Give back the full listing that follows exactly as it reads.
[Start of section]
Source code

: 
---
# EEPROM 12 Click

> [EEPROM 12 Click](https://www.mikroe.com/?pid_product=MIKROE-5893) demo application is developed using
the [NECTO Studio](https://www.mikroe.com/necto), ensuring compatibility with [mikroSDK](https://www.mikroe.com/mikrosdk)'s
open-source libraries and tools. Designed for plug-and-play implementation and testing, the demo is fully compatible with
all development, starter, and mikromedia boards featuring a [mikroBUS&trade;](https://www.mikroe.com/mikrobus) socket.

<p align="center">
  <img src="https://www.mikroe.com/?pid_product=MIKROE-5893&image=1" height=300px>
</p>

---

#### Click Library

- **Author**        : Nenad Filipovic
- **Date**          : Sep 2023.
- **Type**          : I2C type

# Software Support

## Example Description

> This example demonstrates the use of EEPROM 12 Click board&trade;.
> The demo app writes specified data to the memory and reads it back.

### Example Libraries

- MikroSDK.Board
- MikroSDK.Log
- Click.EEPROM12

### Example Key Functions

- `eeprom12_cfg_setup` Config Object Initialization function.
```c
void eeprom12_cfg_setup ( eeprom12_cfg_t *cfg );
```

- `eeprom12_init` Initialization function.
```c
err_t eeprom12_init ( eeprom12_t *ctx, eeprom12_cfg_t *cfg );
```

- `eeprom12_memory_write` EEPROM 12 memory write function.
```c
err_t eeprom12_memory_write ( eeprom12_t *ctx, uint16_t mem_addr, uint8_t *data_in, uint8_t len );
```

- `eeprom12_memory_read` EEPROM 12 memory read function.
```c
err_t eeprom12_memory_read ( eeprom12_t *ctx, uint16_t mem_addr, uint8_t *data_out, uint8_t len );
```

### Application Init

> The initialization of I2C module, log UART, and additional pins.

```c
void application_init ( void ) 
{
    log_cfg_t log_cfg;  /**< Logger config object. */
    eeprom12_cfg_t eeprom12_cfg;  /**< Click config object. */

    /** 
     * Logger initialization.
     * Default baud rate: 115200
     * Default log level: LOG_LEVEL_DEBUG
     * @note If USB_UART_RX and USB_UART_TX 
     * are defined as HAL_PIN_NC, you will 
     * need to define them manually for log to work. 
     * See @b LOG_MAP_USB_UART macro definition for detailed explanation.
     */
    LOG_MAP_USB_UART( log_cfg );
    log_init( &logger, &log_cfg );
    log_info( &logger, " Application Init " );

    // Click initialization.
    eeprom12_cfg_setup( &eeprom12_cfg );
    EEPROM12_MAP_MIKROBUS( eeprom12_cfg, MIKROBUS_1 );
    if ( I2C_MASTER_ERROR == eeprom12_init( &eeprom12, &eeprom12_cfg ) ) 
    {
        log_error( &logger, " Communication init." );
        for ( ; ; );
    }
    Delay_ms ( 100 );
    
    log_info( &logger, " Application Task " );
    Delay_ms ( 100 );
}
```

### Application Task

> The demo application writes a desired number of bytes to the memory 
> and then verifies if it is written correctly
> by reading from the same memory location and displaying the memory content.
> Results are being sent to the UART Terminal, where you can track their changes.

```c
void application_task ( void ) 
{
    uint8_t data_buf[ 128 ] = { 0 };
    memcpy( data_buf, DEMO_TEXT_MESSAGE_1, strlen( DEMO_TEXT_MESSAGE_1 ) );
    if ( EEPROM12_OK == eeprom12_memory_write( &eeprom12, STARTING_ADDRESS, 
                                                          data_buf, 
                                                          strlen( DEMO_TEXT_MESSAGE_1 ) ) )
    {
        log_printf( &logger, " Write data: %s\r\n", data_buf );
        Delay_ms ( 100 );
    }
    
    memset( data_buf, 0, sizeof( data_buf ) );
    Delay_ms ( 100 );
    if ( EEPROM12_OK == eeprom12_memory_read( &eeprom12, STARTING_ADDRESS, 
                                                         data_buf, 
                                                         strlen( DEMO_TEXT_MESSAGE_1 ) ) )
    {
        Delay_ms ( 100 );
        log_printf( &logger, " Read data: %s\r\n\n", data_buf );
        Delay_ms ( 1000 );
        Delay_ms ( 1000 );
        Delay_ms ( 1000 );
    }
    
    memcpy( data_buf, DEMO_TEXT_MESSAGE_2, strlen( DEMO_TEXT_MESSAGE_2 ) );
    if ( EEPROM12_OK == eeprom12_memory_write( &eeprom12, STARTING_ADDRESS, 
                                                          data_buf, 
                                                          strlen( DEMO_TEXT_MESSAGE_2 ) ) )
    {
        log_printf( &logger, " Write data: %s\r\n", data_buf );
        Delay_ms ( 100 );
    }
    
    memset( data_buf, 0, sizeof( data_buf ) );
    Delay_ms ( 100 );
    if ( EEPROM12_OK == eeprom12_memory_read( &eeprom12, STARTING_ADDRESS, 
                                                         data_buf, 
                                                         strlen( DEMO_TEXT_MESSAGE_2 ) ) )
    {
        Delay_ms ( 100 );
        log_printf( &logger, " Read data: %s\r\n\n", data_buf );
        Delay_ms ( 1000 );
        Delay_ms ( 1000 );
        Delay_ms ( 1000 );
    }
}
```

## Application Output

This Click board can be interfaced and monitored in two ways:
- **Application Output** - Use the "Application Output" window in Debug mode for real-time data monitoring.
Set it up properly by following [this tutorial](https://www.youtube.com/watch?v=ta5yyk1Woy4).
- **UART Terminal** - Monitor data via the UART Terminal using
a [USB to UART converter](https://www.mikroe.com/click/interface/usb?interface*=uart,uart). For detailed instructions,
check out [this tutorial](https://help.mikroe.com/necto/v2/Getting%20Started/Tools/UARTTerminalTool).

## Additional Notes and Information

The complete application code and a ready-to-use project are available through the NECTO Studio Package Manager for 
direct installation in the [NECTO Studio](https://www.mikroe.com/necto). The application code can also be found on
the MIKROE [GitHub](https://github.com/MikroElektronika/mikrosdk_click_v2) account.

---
[End of section]
*Task response*.
Source code

: 
---
# EEPROM 12 Click

> [EEPROM 12 Click](https://www.mikroe.com/?pid_product=MIKROE-5893) demo application is developed using
the [NECTO Studio](https://www.mikroe.com/necto), ensuring compatibility with [mikroSDK](https://www.mikroe.com/mikrosdk)'s
open-source libraries and tools. Designed for plug-and-play implementation and testing, the demo is fully compatible with
all development, starter, and mikromedia boards featuring a [mikroBUS&trade;](https://www.mikroe.com/mikrobus) socket.

<p align="center">
  <img src="https://www.mikroe.com/?pid_product=MIKROE-5893&image=1" height=300px>
</p>

---

#### Click Library

- **Author**        : Nenad Filipovic
- **Date**          : Sep 2023.
- **Type**          : I2C type

# Software Support

## Example Description

> This example demonstrates the use of EEPROM 12 Click board&trade;.
> The demo app writes specified data to the memory and reads it back.

### Example Libraries

- MikroSDK.Board
- MikroSDK.Log
- Click.EEPROM12

### Example Key Functions

- `eeprom12_cfg_setup` Config Object Initialization function.
```c
void eeprom12_cfg_setup ( eeprom12_cfg_t *cfg );
```

- `eeprom12_init` Initialization function.
```c
err_t eeprom12_init ( eeprom12_t *ctx, eeprom12_cfg_t *cfg );
```

- `eeprom12_memory_write` EEPROM 12 memory write function.
```c
err_t eeprom12_memory_write ( eeprom12_t *ctx, uint16_t mem_addr, uint8_t *data_in, uint8_t len );
```

- `eeprom12_memory_read` EEPROM 12 memory read function.
```c
err_t eeprom12_memory_read ( eeprom12_t *ctx, uint16_t mem_addr, uint8_t *data_out, uint8_t len );
```

### Application Init

> The initialization of I2C module, log UART, and additional pins.

```c
void application_init ( void ) 
{
    log_cfg_t log_cfg;  /**< Logger config object. */
    eeprom12_cfg_t eeprom12_cfg;  /**< Click config object. */

    /** 
     * Logger initialization.
     * Default baud rate: 115200
     * Default log level: LOG_LEVEL_DEBUG
     * @note If USB_UART_RX and USB_UART_TX 
     * are defined as HAL_PIN_NC, you will 
     * need to define them manually for log to work. 
     * See @b LOG_MAP_USB_UART macro definition for detailed explanation.
     */
    LOG_MAP_USB_UART( log_cfg );
    log_init( &logger, &log_cfg );
    log_info( &logger, " Application Init " );

    // Click initialization.
    eeprom12_cfg_setup( &eeprom12_cfg );
    EEPROM12_MAP_MIKROBUS( eeprom12_cfg, MIKROBUS_1 );
    if ( I2C_MASTER_ERROR == eeprom12_init( &eeprom12, &eeprom12_cfg ) ) 
    {
        log_error( &logger, " Communication init." );
        for ( ; ; );
    }
    Delay_ms ( 100 );
    
    log_info( &logger, " Application Task " );
    Delay_ms ( 100 );
}
```

### Application Task

> The demo application writes a desired number of bytes to the memory 
> and then verifies if it is written correctly
> by reading from the same memory location and displaying the memory content.
> Results are being sent to the UART Terminal, where you can track their changes.

```c
void application_task ( void ) 
{
    uint8_t data_buf[ 128 ] = { 0 };
    memcpy( data_buf, DEMO_TEXT_MESSAGE_1, strlen( DEMO_TEXT_MESSAGE_1 ) );
    if ( EEPROM12_OK == eeprom12_memory_write( &eeprom12, STARTING_ADDRESS, 
                                                          data_buf, 
                                                          strlen( DEMO_TEXT_MESSAGE_1 ) ) )
    {
        log_printf( &logger, " Write data: %s\r\n", data_buf );
        Delay_ms ( 100 );
    }
    
    memset( data_buf, 0, sizeof( data_buf ) );
    Delay_ms ( 100 );
    if ( EEPROM12_OK == eeprom12_memory_read( &eeprom12, STARTING_ADDRESS, 
                                                         data_buf, 
                                                         strlen( DEMO_TEXT_MESSAGE_1 ) ) )
    {
        Delay_ms ( 100 );
        log_printf( &logger, " Read data: %s\r\n\n", data_buf );
        Delay_ms ( 1000 );
        Delay_ms ( 1000 );
        Delay_ms ( 1000 );
    }
    
    memcpy( data_buf, DEMO_TEXT_MESSAGE_2, strlen( DEMO_TEXT_MESSAGE_2 ) );
    if ( EEPROM12_OK == eeprom12_memory_write( &eeprom12, STARTING_ADDRESS, 
                                                          data_buf, 
                                                          strlen( DEMO_TEXT_MESSAGE_2 ) ) )
    {
        log_printf( &logger, " Write data: %s\r\n", data_buf );
        Delay_ms ( 100 );
    }
    
    memset( data_buf, 0, sizeof( data_buf ) );
    Delay_ms ( 100 );
    if ( EEPROM12_OK == eeprom12_memory_read( &eeprom12, STARTING_ADDRESS, 
                                                         data_buf, 
                                                         strlen( DEMO_TEXT_MESSAGE_2 ) ) )
    {
        Delay_ms ( 100 );
        log_printf( &logger, " Read data: %s\r\n\n", data_buf );
        Delay_ms ( 1000 );
        Delay_ms ( 1000 );
        Delay_ms ( 1000 );
    }
}
```

## Application Output

This Click board can be interfaced and monitored in two ways:
- **Application Output** - Use the "Application Output" window in Debug mode for real-time data monitoring.
Set it up properly by following [this tutorial](https://www.youtube.com/watch?v=ta5yyk1Woy4).
- **UART Terminal** - Monitor data via the UART Terminal using
a [USB to UART converter](https://www.mikroe.com/click/interface/usb?interface*=uart,uart). For detailed instructions,
check out [this tutorial](https://help.mikroe.com/necto/v2/Getting%20Started/Tools/UARTTerminalTool).

## Additional Notes and Information

The complete application code and a ready-to-use project are available through the NECTO Studio Package Manager for 
direct installation in the [NECTO Studio](https://www.mikroe.com/necto). The application code can also be found on
the MIKROE [GitHub](https://github.com/MikroElektronika/mikrosdk_click_v2) account.

---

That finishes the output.